30 octobre 1991 Paru dans le N°149 à la page 55 ( mots)
Rédigé par : Pierre SCOTTE et Jean AUBERT

Lorsqu’il évoque le coût du traitement appliqué à l'eau d’une piscine, le responsable ne tient compte en général que du coût des produits qu'il va mettre en œuvre, car bien souvent ce sont les services techniques municipaux qui gèrent l’ensemble des installations.

Les produits de traitement ne représentent que 4 % en moyenne du coût de fonctionnement de la piscine, c’est-à-dire des dépenses de fonctionnement, en excluant les frais financiers et les grosses réparations qui sont considérées comme de l'investissement (mise en conformité, remplacement des filtres). Or, du choix judicieux des produits de traitement et de leur bonne utilisation va dépendre une économie ou un surcoût sur différents postes de dépenses, soit :

Le coût du traitement

— d'une manière quantitative (donc directement chiffrable) :
  * sur les coûts de fonctionnement (coût matière, main-d'œuvre, énergie),
  * sur les investissements : coût d’achat du matériel de mise en œuvre, durée de vie du matériel, maintenance, corrosion,
— d'une manière qualitative (non directement chiffrable) :
  * conditions d’hygiène et sécurité du personnel (accidents, arrêts de travail),
  * conditions de confort du public (nombre d’entrées).

Il est évident que de faibles variations sur les postes du personnel et du chauffage (qui représentent 75 à 80 % du budget de fonctionnement) vont entraîner des répercussions bien plus importantes que des variations notables sur le coût des produits :

chaque piscine, chaque eau, chaque type de gestion créent autant de cas particuliers, et il est donc difficile de chiffrer des coûts d’exploitation pour chaque établissement ; néanmoins en se plaçant dans des conditions moyennes on peut dresser une évaluation, ainsi qu’un canevas qui permettra d’étudier chaque cas particulier.

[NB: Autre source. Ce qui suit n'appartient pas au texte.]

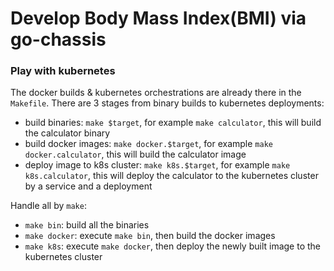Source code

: # Develop Body Mass Index(BMI) via go-chassis


### Play with kubernetes
The docker builds & kubernetes orchestrations are already there in the `Makefile`. There are 3 stages from binary builds to kubernetes deployments:
- build binaries: `make $target`, for example `make calculator`, this will build the calculator binary
- build docker images: `make docker.$target`, for example `make docker.calculator`, this will build the calculator image
- deploy image to k8s cluster: `make k8s.$target`, for example `make k8s.calculator`, this will deploy the calculator to the kubernetes cluster by a service and a deployment

Handle all by `make`:
- `make bin`: build all the binaries
- `make docker`: execute `make bin`, then build the docker images
- `make k8s`: execute `make docker`, then deploy the newly built image to the kubernetes cluster
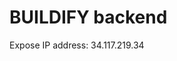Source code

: # BUILDIFY backend

Expose IP address: 34.117.219.34

<!-- https://faun.pub/building-ci-cd-pipeline-with-github-action-63082aa0bd1d -->
<!-- s -->

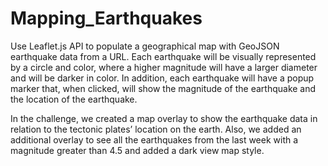 # Mapping_Earthquakes

Use Leaflet.js API to populate a geographical map with GeoJSON earthquake data from a URL. Each earthquake will be visually represented by a circle and color, where a higher magnitude will have a larger diameter and will be darker in color. In addition, each earthquake will have a popup marker that, when clicked, will show the magnitude of the earthquake and the location of the earthquake.

In the challenge, we created a map overlay to show the earthquake data in relation to the tectonic plates’ location on the earth. Also, we added an additional overlay to see all the earthquakes from the last week with a magnitude greater than 4.5 and added a dark view map style. 
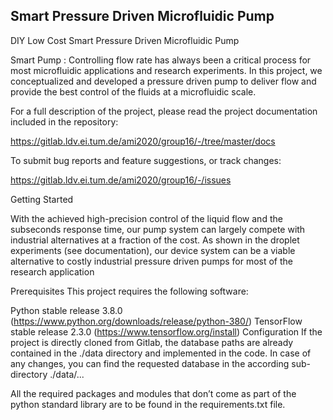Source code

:## Smart Pressure Driven Microfluidic Pump
DIY Low Cost Smart Pressure Driven Microfluidic Pump

Smart Pump : Controlling flow rate has always been a critical process for most microfluidic applications and research
experiments. In this project, we conceptualized and developed a pressure driven pump to deliver flow and provide
the best control of the fluids at a microfluidic scale.

For a full description of the project, please read the project documentation included in the repository:

https://gitlab.ldv.ei.tum.de/ami2020/group16/-/tree/master/docs

To submit bug reports and feature suggestions, or track changes:

https://gitlab.ldv.ei.tum.de/ami2020/group16/-/issues

Getting Started

With the achieved high-precision control of the liquid flow and the subseconds response time, our
pump system can largely compete with industrial alternatives at a fraction of the cost. As shown in the
droplet experiments (see documentation), our device system can be a viable alternative to costly industrial pressure driven
pumps for most of the research application

Prerequisites
This project requires the following software:

Python stable release 3.8.0 (https://www.python.org/downloads/release/python-380/)
TensorFlow stable release 2.3.0 (https://www.tensorflow.org/install)
Configuration
If the project is directly cloned from Gitlab, the database paths are already contained in the ./data directory and implemented in the code. In case of any changes, you can find the requested database in the according sub-directory ./data/...

All the required packages and modules that don’t come as part of the python standard library are to be found in the requirements.txt file.
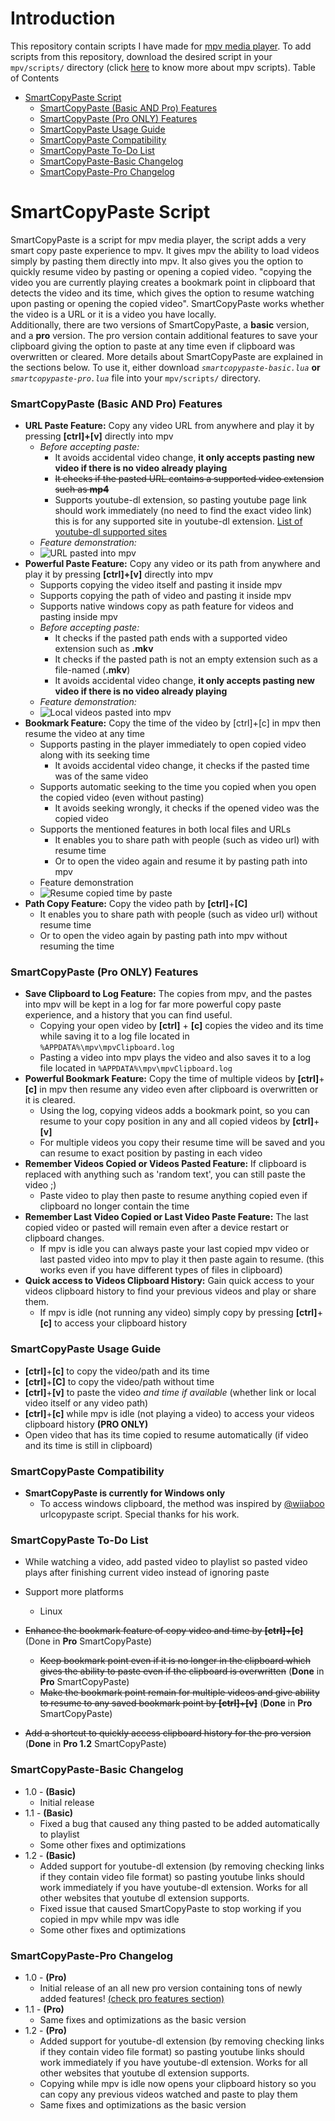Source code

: 

# Introduction
This repository contain scripts I have made for [mpv media player](https://github.com/mpv-player/mpv/). To add scripts from this repository, download the desired script in your `mpv/scripts/` directory (click [here](https://mpv.io/manual/master/#lua-scripting) to know more about mpv scripts).
Table of Contents
 - [SmartCopyPaste Script](https://github.com/Eisa01/mpv-scripts#smartcopypaste-script)
	 - [SmartCopyPaste (Basic AND Pro) Features](https://github.com/Eisa01/mpv-scripts#smartcopypaste-basic-and-pro-features)
	 - [SmartCopyPaste (Pro ONLY) Features](https://github.com/Eisa01/mpv-scripts#smartcopypaste-pro-only-features)
	 - [SmartCopyPaste Usage Guide](https://github.com/Eisa01/mpv-scripts#smartcopypaste-usage-guide)
	 - [SmartCopyPaste Compatibility](https://github.com/Eisa01/mpv-scripts#smartcopypaste-compatibility)
	 - [SmartCopyPaste To-Do List](https://github.com/Eisa01/mpv-scripts#smartcopypaste-to-do-list)
	 - [SmartCopyPaste-Basic Changelog](https://github.com/Eisa01/mpv-scripts#smartcopypaste-basic-changelog)
	 - [SmartCopyPaste-Pro Changelog](https://github.com/Eisa01/mpv-scripts#smartcopypaste-pro-changelog)
# SmartCopyPaste Script
SmartCopyPaste is a script for mpv media player, the script adds a very smart copy paste experience to mpv. It gives mpv the ability to load videos simply by pasting them directly into mpv. It also gives you the option to quickly resume video by pasting or opening a copied video. "copying the video you are currently playing creates a bookmark point in clipboard that detects the video and its time, which gives the option to resume watching upon pasting or opening the copied video". SmartCopyPaste works whether the video is a URL or it is a video you have locally.  
Additionally, there are two versions of SmartCopyPaste, a **basic** version, and a **pro** version. The pro version contain additional features to save your clipboard giving the option to paste at any time even if clipboard was overwritten or cleared. More details about SmartCopyPaste are explained in the sections below. To use it, either download *`smartcopypaste-basic.lua`* **or** *`smartcopypaste-pro.lua`* file into your `mpv/scripts/` directory. 
### SmartCopyPaste (Basic AND Pro) Features
 - **URL Paste Feature:** Copy any video URL from anywhere and play it by pressing **[ctrl]+[v]** directly into mpv
	- *Before accepting paste:*
		- It avoids accidental video change, **it only accepts pasting new video if there is no video already playing**
		- ~~It checks if the pasted URL contains a supported video extension such as **mp4**~~
		- Supports youtube-dl extension, so pasting youtube page link should work immediately (no need to find the exact video link) this is for any supported site in youtube-dl extension. [List of youtube-dl supported sites](https://rg3.github.io/youtube-dl/supportedsites.html)
	- *Feature demonstration:*
	- ![URL pasted into mpv](https://media.giphy.com/media/uWczvTWFVcxwXG9zJI/giphy.gif)
 - **Powerful Paste Feature:** Copy any video or its path from anywhere and play it by pressing **[ctrl]+[v]** directly into mpv
	 - Supports copying the video itself and pasting it inside mpv
	 - Supports copying the path of video and pasting it inside mpv
	 - Supports native windows copy as path feature for videos and pasting inside mpv
	- *Before accepting paste:*
		 - It checks if the pasted path ends with a supported video extension such as **.mkv**
		 - It checks if the pasted path is not an empty extension such as a file-named (**.mkv**) 
		 - It avoids accidental video change, **it only accepts pasting new video if there is no video already playing**
	 - *Feature demonstration:*
	 - ![Local videos pasted into mpv](https://media.giphy.com/media/2zcXmABJzxY4XZfSmg/giphy.gif)
 - **Bookmark Feature:** Copy the time of the video by [ctrl]+[c] in mpv then resume the video at any time
	 - Supports pasting in the player immediately to open copied video along with its seeking time
		 - It avoids accidental video change,  it checks if the pasted time was of the same video
	 - Supports automatic seeking to the time you copied when you open the copied video (even without pasting)
		 - It avoids seeking wrongly, it checks if the opened video was the copied video 
	 - Supports the mentioned features in both local files and URLs
		 - It enables you to share path with people (such as video url) with resume time
		 - Or to open the video again and resume it by pasting path into mpv 
	 - Feature demonstration
	 - ![Resume copied time by paste](https://thumbs.gfycat.com/LeanPepperyCopperbutterfly-size_restricted.gif)
 - **Path Copy Feature:** Copy the video path by **[ctrl]**+**[C]**
	 - It enables you to share path with people (such as video url) without resume time
	 - Or to open the video again by pasting path into mpv without resuming the time
### SmartCopyPaste (Pro ONLY) Features
 - **Save Clipboard to Log Feature:** The copies from mpv, and the pastes into mpv will be kept in a log for far more powerful copy paste experience, and a history that you can find useful.
	 - Copying your open video by **[ctrl]** + **[c]** copies the video and its time while saving it to a log file located in `%APPDATA%\mpv\mpvClipboard.log`
	 - Pasting a video into mpv plays the video and also saves it to a log file located in `%APPDATA%\mpv\mpvClipboard.log`
 - **Powerful Bookmark Feature:** Copy the time of multiple videos by **[ctrl]**+**[c]** in mpv then resume any video even after clipboard is overwritten or it is cleared.
	 - Using the log, copying videos adds a bookmark point, so you can resume to your copy position in any and all copied videos by **[ctrl]**+**[v]**
	 - For multiple videos you copy their resume time will be saved and you can resume to exact position by pasting in each video
 - **Remember Videos Copied or Videos Pasted Feature:** If clipboard is replaced with anything such as 'random text', you can still paste the video ;)
	 - Paste video to play then paste to resume anything copied even if clipboard no longer contain the time
 - **Remember Last Video Copied or Last Video Paste Feature:** The last copied video or pasted will remain even after a device restart or clipboard changes.
	 - If mpv is idle you can always paste your last copied mpv video or last pasted video into mpv to play it then paste again to resume. (this works even if you have different types of files in clipboard)
 - **Quick access to Videos Clipboard History:** Gain quick access to your videos clipboard history to find your previous videos and play or share them.
	 - If mpv is idle (not running any video) simply copy by pressing **[ctrl]**+**[c]** to access your clipboard history
### SmartCopyPaste Usage Guide
 - **[ctrl]**+**[c]** to copy the video/path and its time
 - **[ctrl]**+**[C]** to copy the video/path without time
 - **[ctrl]**+**[v]** to paste the video *and time if available* (whether link or local video itself or any video path)
 - **[ctrl]**+**[c]** while mpv is idle (not playing a video) to access your videos clipboard history **(PRO ONLY)**
 - Open video that has its time copied to resume automatically (if video and its time is still in clipboard)
### SmartCopyPaste Compatibility
 - **SmartCopyPaste is currently for Windows only**
	 - To access windows clipboard, the method was inspired by [@wiiaboo](https://github.com/wiiaboo/) urlcopypaste script. Special thanks for his work.
### SmartCopyPaste To-Do List
 - While watching a video, add pasted video to playlist so pasted video plays after finishing current video instead of ignoring paste

 - Support more platforms
	 - Linux
 - ~~Enhance the bookmark feature of copy video and time by **[ctrl]**+**[c]**~~  (Done in **Pro** SmartCopyPaste)
	 - ~~Keep bookmark point even if it is no longer in the clipboard which gives the ability to paste even if the clipboard is overwritten~~ (**Done** in **Pro** SmartCopyPaste)
	 - ~~Make the bookmark point remain for multiple videos and give ability to resume to any saved bookmark point by **[ctrl]**+**[v]**~~ (**Done** in **Pro** SmartCopyPaste)
- ~~Add a shortcut to quickly access clipboard history for the pro version~~ (**Done** in **Pro 1.2** SmartCopyPaste)
### SmartCopyPaste-Basic Changelog
 - 1.0 - **(Basic)**
	- Initial release
- 1.1 - **(Basic)**
	- Fixed a bug that caused any thing pasted to be added automatically to playlist
	- Some other fixes and optimizations
- 1.2 - **(Basic)**
	- Added support for youtube-dl extension (by removing checking links if they contain video file format) so pasting youtube links should work immediately if you have youtube-dl extension. Works for all other websites that youtube dl extension supports.
	- Fixed issue that caused SmartCopyPaste to stop working if you copied in mpv while mpv was idle
	- Some other fixes and optimizations
### SmartCopyPaste-Pro Changelog
- 1.0 - **(Pro)**
	- Initial release of an all new pro version containing tons of newly added features! [(check pro features section)](https://github.com/Eisa01/mpv-scripts#SmartCopyPaste-Pro-ONLY-Features)
- 1.1 - **(Pro)**
	- Same fixes and optimizations as the basic version
- 1.2 - **(Pro)**
	- Added support for youtube-dl extension (by removing checking links if they contain video file format) so pasting youtube links should work immediately if you have youtube-dl extension. Works for all other websites that youtube dl extension supports.
	- Copying while mpv is idle now opens your clipboard history so you can copy any previous videos watched and paste to play them
	- Same fixes and optimizations as the basic version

Diverses considérations sont en effet évidentes :

— le prix de la main-d'œuvre peut varier d'une piscine à l'autre,
— l'importance du temps de travail dépend du personnel dont on dispose,
— le prix des produits de traitement peut varier sensiblement en fonction des conditions locales (éloignement des sources d’approvisionnement, condition de concurrence, etc.) et des quantités consommées (consigne de bidons, transport...).

Choix de l’exemple

Nous nous placerons dans le cas classique d'une piscine couverte du type traditionnel comportant un bassin de 1000 m² de 2 m de profondeur moyenne et conforme aux normes de 1981. On supposera que l’eau est de qualité normale, c’est-à-dire qu’elle est équilibrée (TH 12 à 20° F/TAC 15 à 30°F) et qu'il n’est donc pas nécessaire d’ajouter des réactifs pour modifier son équilibre calco-carbonique.

Précisons que le pH d’alimentation est de 7,5 ± 0,1, que la filtration s’effectue sur filtre à sable dit « lent » (U < 20 m/s) et que la fréquentation est évaluée à 650 personnes par jour.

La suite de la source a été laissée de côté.